Shannon Ebner: The Continuous Present
October 4, 2011 | by Lauren O'Neill-Butler
Shannon Ebner is a Los Angeles–based artist known for using handmade letters, symbols, signs, and other means of representation to call attention to the limits and loopholes of language. Photographs and sculptures from her new project, “The Electric Comma,” are featured in the 54th Venice Biennale and in a solo show at the Hammer Museum in Los Angeles. Two new public sculptures, both titled and, per se and, accompany these shows and are installed, respectively, on the Grand Canal in Venice and in Culver City. Audiences in L.A. can see the eight-foot-tall solar-powered work on the northeast corner of Centinela Avenue and Washington Boulevard until October 14. Ebner’s pictures of “anti-places” and “anti-landscapes” (for instance, dust from emergency road flares that appears to spell out a word) are on view at the Hammer until October 9.

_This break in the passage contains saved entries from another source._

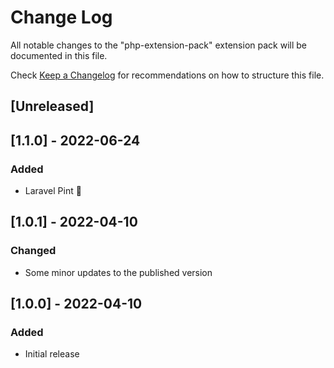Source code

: # Change Log

All notable changes to the "php-extension-pack" extension pack will be documented in this file.

Check [Keep a Changelog](http://keepachangelog.com/) for recommendations on how to structure this file.

## [Unreleased]

## [1.1.0] - 2022-06-24

### Added

- Laravel Pint 🍺

## [1.0.1] - 2022-04-10

### Changed

- Some minor updates to the published version

## [1.0.0] - 2022-04-10

### Added

- Initial release

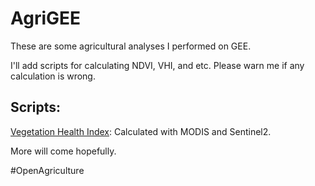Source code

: # AgriGEE
These are some agricultural analyses I performed on GEE.

I'll add scripts for calculating NDVI, VHI, and etc. Please warn me if any calculation is wrong. 

## Scripts:
[Vegetation Health Index](https://code.earthengine.google.com/2c8138b29187b6c3e732708ae600edaa): Calculated with MODIS and Sentinel2.

More will come hopefully.

#OpenAgriculture
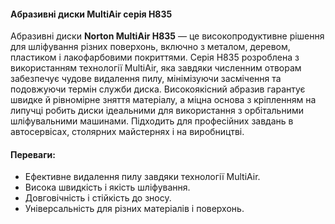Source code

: #### Абразивні диски MultiAir серія H835

Абразивні диски **Norton MultiAir H835** — це високопродуктивне рішення для шліфування різних поверхонь, включно з металом, деревом, пластиком і лакофарбовими покриттями. Серія H835 розроблена з використанням технології MultiAir, яка завдяки численним отворам забезпечує чудове видалення пилу, мінімізуючи засмічення та подовжуючи термін служби диска. Високоякісний абразив гарантує швидке й рівномірне зняття матеріалу, а міцна основа з кріпленням на липучці робить диски ідеальними для використання з орбітальними шліфувальними машинами. Підходить для професійних завдань в автосервісах, столярних майстернях і на виробництві.

#### Переваги:

- Ефективне видалення пилу завдяки технології MultiAir.
- Висока швидкість і якість шліфування.
- Довговічність і стійкість до зносу.
- Універсальність для різних матеріалів і поверхонь.
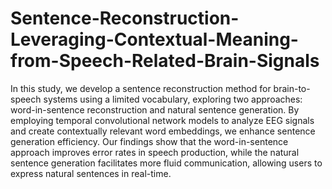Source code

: # Sentence-Reconstruction-Leveraging-Contextual-Meaning-from-Speech-Related-Brain-Signals

In this study, we develop a sentence reconstruction method for brain-to-speech systems using a limited vocabulary, exploring two approaches: word-in-sentence reconstruction and natural sentence generation. By employing temporal convolutional network models to analyze EEG signals and create contextually relevant word embeddings, we enhance sentence generation efficiency. Our findings show that the word-in-sentence approach improves error rates in speech production, while the natural sentence generation facilitates more fluid communication, allowing users to express natural sentences in real-time.
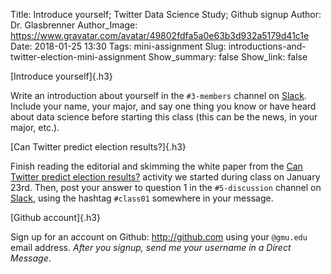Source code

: Title: Introduce yourself; Twitter Data Science Study; Github signup
Author: Dr. Glasbrenner
Author_Image: https://www.gravatar.com/avatar/49802fdfa5a0e63b3d932a5179d41c1e
Date: 2018-01-25 13:30
Tags: mini-assignment
Slug: introductions-and-twitter-election-mini-assignment
Show_summary: false
Show_link: false

[Introduce yourself]{.h3}

Write an introduction about yourself in the `#3-members` channel on [Slack][cds101-slack].
Include your name, your major, and say one thing you know or have heard about data science before starting this class (this can be the news, in your major, etc.).

[Can Twitter predict election results?]{.h3}

Finish reading the editorial and skimming the white paper from the [Can Twitter predict election results?][twitter-election-activity] activity we started during class on January 23rd.
Then, post your answer to question 1 in the `#5-discussion` channel on [Slack][cds101-slack], using the hashtag `#class01` somewhere in your message.

[Github account]{.h3}

Sign up for an account on Github: http://github.com using your `@gmu.edu` email address.
*After you signup, send me your username in a Direct Message*.

[cds101-slack]:              https://masoncds101.slack.com
[twitter-election-activity]: /materials/class-1-twitter-activity/
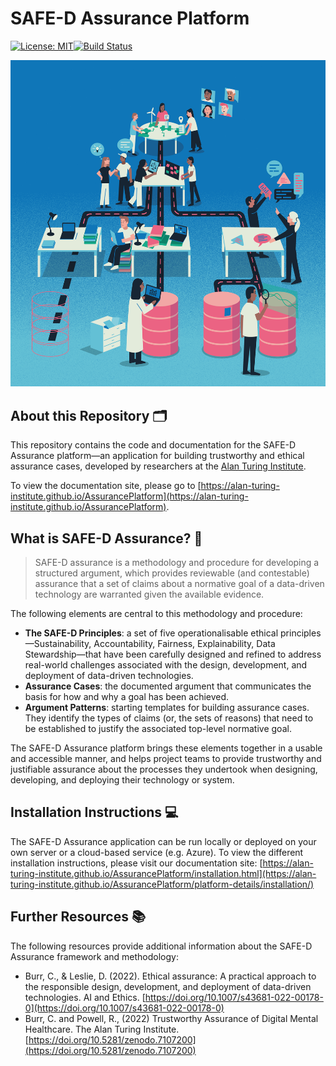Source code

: # SAFE-D Assurance Platform

[![License: MIT](https://img.shields.io/badge/License-MIT-yellow.svg)](https://opensource.org/licenses/MIT)[![Build Status](https://app.travis-ci.com/alan-turing-institute/AssurancePlatform.svg?branch=MVP)](https://app.travis-ci.com/alan-turing-institute/AssurancePlatform)

![A stylised illustration of a project team building an assurance case](hero.png)

## About this Repository 🗂

This repository contains the code and documentation for the SAFE-D Assurance platform—an application for building trustworthy and ethical assurance cases, developed by researchers at the [Alan Turing Institute](https://www.google.com/url?sa=t&source=web&cd=&cad=rja&uact=8&ved=2ahUKEwi-4ZW65bL-AhXJMMAKHfeGCJ8QFnoECBUQAQ&url=https%3A%2F%2Fwww.turing.ac.uk%2F&usg=AOvVaw0uxvZzQpCGw78bVsaCsSOm).

To view the documentation site, please go to [https://alan-turing-institute.github.io/AssurancePlatform](https://alan-turing-institute.github.io/AssurancePlatform).

## What is SAFE-D Assurance? 🤝

> SAFE-D assurance is a methodology and procedure for developing a structured argument, which provides reviewable (and contestable) assurance that a set of claims about a normative goal of a data-driven technology are warranted given the available evidence.

The following elements are central to this methodology and procedure:

- **The SAFE-D Principles**: a set of five operationalisable ethical principles—Sustainability, Accountability, Fairness, Explainability, Data Stewardship—that have been carefully designed and refined to address real-world challenges associated with the design, development, and deployment of data-driven technologies.
- **Assurance Cases**: the documented argument that communicates the basis for how and why a goal has been achieved.
- **Argument Patterns**:  starting templates for building assurance cases. They identify the types of claims (or, the sets of reasons) that need to be established to justify the associated top-level normative goal.

The SAFE-D Assurance platform brings these elements together in a usable and accessible manner, and helps project teams to provide trustworthy and justifiable assurance about the processes they undertook when designing, developing, and deploying their technology or system.

## Installation Instructions 💻

The SAFE-D Assurance application can be run locally or deployed on your own server or a cloud-based service (e.g. Azure).
To view the different installation instructions, please visit our documentation site: [https://alan-turing-institute.github.io/AssurancePlatform/installation.html](https://alan-turing-institute.github.io/AssurancePlatform/platform-details/installation/)

## Further Resources 📚

The following resources provide additional information about the SAFE-D Assurance framework and methodology:

- Burr, C., & Leslie, D. (2022). Ethical assurance: A practical approach to the responsible design, development, and deployment of data-driven technologies. AI and Ethics. [https://doi.org/10.1007/s43681-022-00178-0](https://doi.org/10.1007/s43681-022-00178-0)
- Burr, C. and Powell, R., (2022) Trustworthy Assurance of Digital Mental Healthcare. The Alan Turing Institute. [https://doi.org/10.5281/zenodo.7107200](https://doi.org/10.5281/zenodo.7107200)
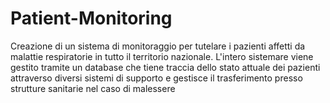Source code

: # Patient-Monitoring
Creazione di un sistema di monitoraggio per tutelare i pazienti affetti da malattie respiratorie in tutto il territorio nazionale. L'intero sistemare viene gestito tramite un database che tiene traccia dello stato attuale dei pazienti attraverso diversi sistemi di supporto e gestisce il trasferimento presso strutture sanitarie nel caso di malessere
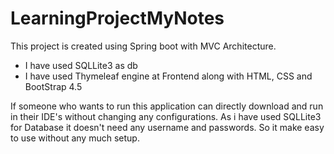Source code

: # LearningProjectMyNotes

This project is created using Spring boot with MVC Architecture.
- I have used SQLLite3 as db 
- I have used Thymeleaf engine at Frontend along with HTML, CSS and BootStrap 4.5


If someone who wants to run this application can directly download and run in their IDE's without changing any configurations. As i have used SQLLite3 for Database it doesn't need any username and passwords. So it make easy to use without any much setup.
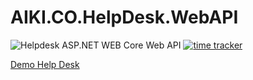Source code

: # AIKI.CO.HelpDesk.WebAPI
![Helpdesk ASP.NET WEB Core Web API](https://github.com/AIKICo/AIKI.CO.HelpDesk.WebAPI/workflows/Helpdesk%20ASP.NET%20WEB%20Core%20Web%20API/badge.svg)
[![time tracker](https://wakatime.com/badge/github/AIKICo/AIKI.CO.HelpDesk.WebAPI.svg)](https://wakatime.com/badge/github/AIKICo/AIKI.CO.HelpDesk.WebAPI)

[Demo Help Desk](https://aiki-helpdesk-v1.firebaseapp.com/)
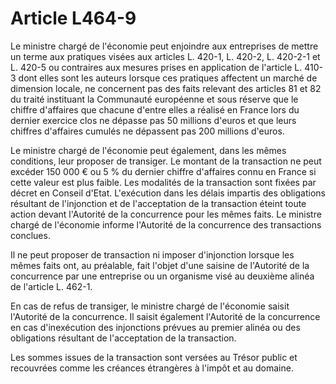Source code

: # Article L464-9

Le ministre chargé de l'économie peut enjoindre aux entreprises de mettre un terme aux pratiques visées aux articles L. 420-1, L. 420-2, L. 420-2-1 et L. 420-5 ou contraires aux mesures prises en application de l'article L. 410-3 dont elles sont les auteurs lorsque ces pratiques affectent un marché de dimension locale, ne concernent pas des faits relevant des articles 81 et 82 du traité instituant la Communauté européenne et sous réserve que le chiffre d'affaires que chacune d'entre elles a réalisé en France lors du dernier exercice clos ne dépasse pas 50 millions d'euros et que leurs chiffres d'affaires cumulés ne dépassent pas 200 millions d'euros.

Le ministre chargé de l'économie peut également, dans les mêmes conditions, leur proposer de transiger. Le montant de la transaction ne peut excéder 150 000 € ou 5 % du dernier chiffre d'affaires connu en France si cette valeur est plus faible. Les modalités de la transaction sont fixées par décret en Conseil d'Etat. L'exécution dans les délais impartis des obligations résultant de l'injonction et de l'acceptation de la transaction éteint toute action devant l'Autorité de la concurrence pour les mêmes faits. Le ministre chargé de l'économie informe l'Autorité de la concurrence des transactions conclues.

Il ne peut proposer de transaction ni imposer d'injonction lorsque les mêmes faits ont, au préalable, fait l'objet d'une saisine de l'Autorité de la concurrence par une entreprise ou un organisme visé au deuxième alinéa de l'article L. 462-1.

En cas de refus de transiger, le ministre chargé de l'économie saisit l'Autorité de la concurrence. Il saisit également l'Autorité de la concurrence en cas d'inexécution des injonctions prévues au premier alinéa ou des obligations résultant de l'acceptation de la transaction.

Les sommes issues de la transaction sont versées au Trésor public et recouvrées comme les créances étrangères à l'impôt et au domaine.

In the essay she wrote to accompany your exhibition at the Hammer, curator Anne Ellegood describes your work as “manifestly American.” How does American identity relate to your recent pictures, and how does landscape figure in?
Robert Smithson once asked if Passaic, New Jersey had replaced Rome as the eternal city, with buildings that rise into ruin rather than fall. It makes me realize that my interest in landscape—for instance, in the work of an artist like Joe Deal, who made pictures from an elevated vantage point, with his camera high up on a bluff or hillside looking down at tract-housing neighborhoods—has to do with this idea of falling while rising. I think that there is a connection between Salinger’s Catcher in the Rye and Deal’s vantage point. It seems to say that there could be some redemption, some possibility that the kids of those tract-housing communities could be saved from being an American, from rising to fall or, I guess I should say, rising to fail.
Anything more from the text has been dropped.